Peor excusa adujo Niels Högel, un enfermero alemán que confesó haber matado a 97 pacientes por aburrimiento. Niels inyectaba a sus víctimas dosis de medicamentos que los dejaban a las puertas de la muerte, lugar en el que el enfermero los recogía para reanimarlos y romper de este modo el sopor en el que vivía. Högel también reconoció un afán de notoriedad detrás de sus crímenes. Hay maneras menos peligrosas de hacerse el héroe, como nos demostró Bartolín, el concejal de La Carolina autosecuestrado por ETA en el verano de 1998 y que a día de hoy sigue afirmando que fue abducido por un comando terrorista a punta de pistola.
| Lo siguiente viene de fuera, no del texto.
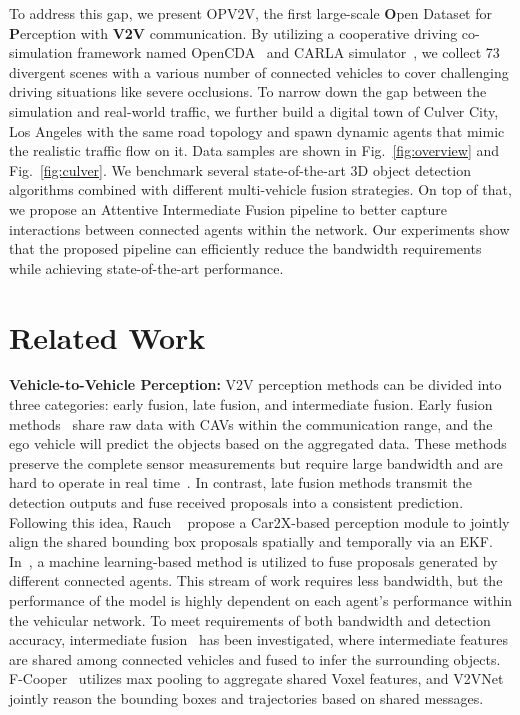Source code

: To address this gap, we present OPV2V, the first large-scale \textbf{O}pen Dataset for \textbf{P}erception with \textbf{V2V} communication. By utilizing a cooperative driving co-simulation framework named OpenCDA~\cite{xu2021opencda} and CARLA simulator~\cite{Dosovitskiy17}, we collect 73 divergent scenes with a various number of connected vehicles to cover challenging driving situations like severe occlusions. To narrow down the gap between the simulation and real-world traffic, we further build a digital town of Culver City, Los Angeles with the same road topology and spawn dynamic agents that mimic the realistic traffic flow on it.  Data samples are shown in Fig.~\ref{fig:overview} and Fig.~\ref{fig:culver}. We benchmark several state-of-the-art 3D object detection algorithms combined with different multi-vehicle fusion strategies. On top of that, we propose an Attentive Intermediate Fusion pipeline to better capture interactions between connected agents within the network. Our experiments show that the proposed pipeline can efficiently reduce the bandwidth requirements while achieving state-of-the-art performance.

\section{Related Work}
\noindent\textbf{Vehicle-to-Vehicle Perception: }V2V perception methods can be divided into three categories: early fusion, late fusion, and intermediate fusion. Early fusion methods~\cite{cooper} share raw data with CAVs within the communication range, and the ego vehicle will predict the objects based on the aggregated data. These methods preserve the complete sensor measurements but require large bandwidth and are hard to operate in real time~\cite{Wang2020V2VNetVC}. In contrast, late fusion methods transmit the detection outputs and fuse received proposals into a consistent prediction. Following this idea, Rauch \etal~\cite{Rauch2012} propose a Car2X-based perception module to jointly align the shared bounding box proposals spatially and temporally via an EKF. In~\cite{Rawashdeh2018}, a machine learning-based method is utilized to fuse proposals generated by different connected agents. This stream of work requires less bandwidth, but the performance of the model is highly dependent on each agent's performance within the vehicular network. To meet requirements of both bandwidth and detection accuracy, intermediate fusion~\cite{f-cooper, Wang2020V2VNetVC} has been investigated, where intermediate features are shared among connected vehicles and fused to infer the surrounding objects. F-Cooper~\cite{f-cooper} utilizes max pooling to aggregate shared Voxel features, and V2VNet~\cite{Wang2020V2VNetVC} jointly reason the bounding boxes and trajectories based on shared messages. 

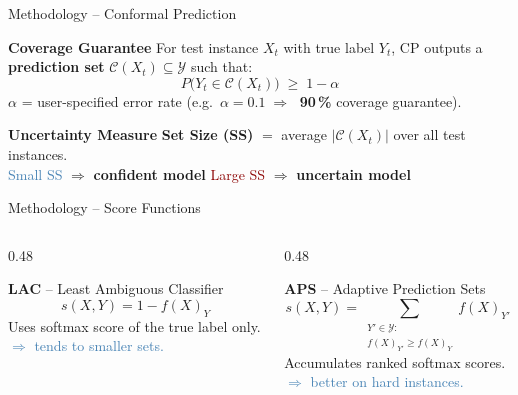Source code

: \documentclass{beamer}
\begin{document}
\begin{frame}{Methodology -- Conformal Prediction}

\begin{block}{\textbf{Coverage Guarantee}}
  For test instance $X_t$ with true label $Y_t$, CP outputs a
  \textbf{prediction set} $\mathcal{C}(X_t)\subseteq\mathcal{Y}$ such that:
  $$P\!\bigl(Y_t \in \mathcal{C}(X_t)\bigr) \;\geq\; 1-\alpha$$
  $\alpha$ = user-specified error rate \quad
  (e.g.\ $\alpha=0.1 \;\Rightarrow\;$ \textbf{90\,\%} coverage guarantee).
\end{block}

\bigskip

\begin{block}{\textbf{Uncertainty Measure}}
  \textbf{Set Size (SS)} $=$ average $|\mathcal{C}(X_t)|$ over all test instances.\\[4pt]
  \hspace*{1em}
  \textcolor{steelblue}{Small SS} $\Rightarrow$ \textbf{confident model} \quad
  \textcolor{darkred}{Large SS} $\Rightarrow$ \textbf{uncertain model}
\end{block}

\end{frame}

\begin{frame}{Methodology -- Score Functions}

\begin{columns}[T]
  \begin{column}{0.48\textwidth}
    \begin{block}{\textbf{LAC} \small-- Least Ambiguous Classifier}
      $$s(X,Y)=1-f(X)_Y$$
      Uses softmax score of the true label only.\\[4pt]
      \textcolor{steelblue}{$\Rightarrow$ tends to smaller sets.}
    \end{block}
  \end{column}
  \begin{column}{0.48\textwidth}
    \begin{block}{\textbf{APS} \small-- Adaptive Prediction Sets}
      $$s(X,Y)=\!\sum_{\substack{Y'\in\mathcal{Y}:\\f(X)_{Y'}\geq f(X)_Y}}\!f(X)_{Y'}$$
      Accumulates ranked softmax scores.\\[4pt]
      \textcolor{steelblue}{$\Rightarrow$ better on hard instances.}
    \end{block}
  \end{column}
\end{columns}

\vspace{10pt}
\centering
{}

\end{frame}
\end{document}

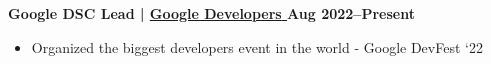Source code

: \textbf{Google DSC Lead | 
\href{https://gdsc.community.dev/}{
    {Google Developers} 
} \hfill Aug 2022--Present}

\begin{itemize}[label=$\bullet$]
    \item Organized the biggest developers event in the world - Google DevFest `22
\end{itemize}\par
Quien sí parece que entendió los múltiples usos a los que se presta una clínica es el hombre que apareció muerto en el hueco del ascensor de La Paz a principios de este mes, pues acudió al hospital no para salvar su vida, sino para quitársela. Este hombre de sesenta y ocho años urdió un peculiar plan para culminar su suicidio: acceder al hueco del ascensor de la planta más alta y arrojarse al vacío. Parece que el suicida contaba con que nada en el hospital podría estropear sus planes. Las cámaras de seguridad no captaron su imagen con claridad, la puerta de acceso al ascensor no se resistió a su llave maestra y nadie le escuchó gritar en su descenso hacia la muerte. Cuando el olor a putrefacción delató la presencia de un cadáver en el foso del ascensor, ocho días después de arrancarse la vida, los profesionales del centro hospitalario solo pudieron certificar su muerte.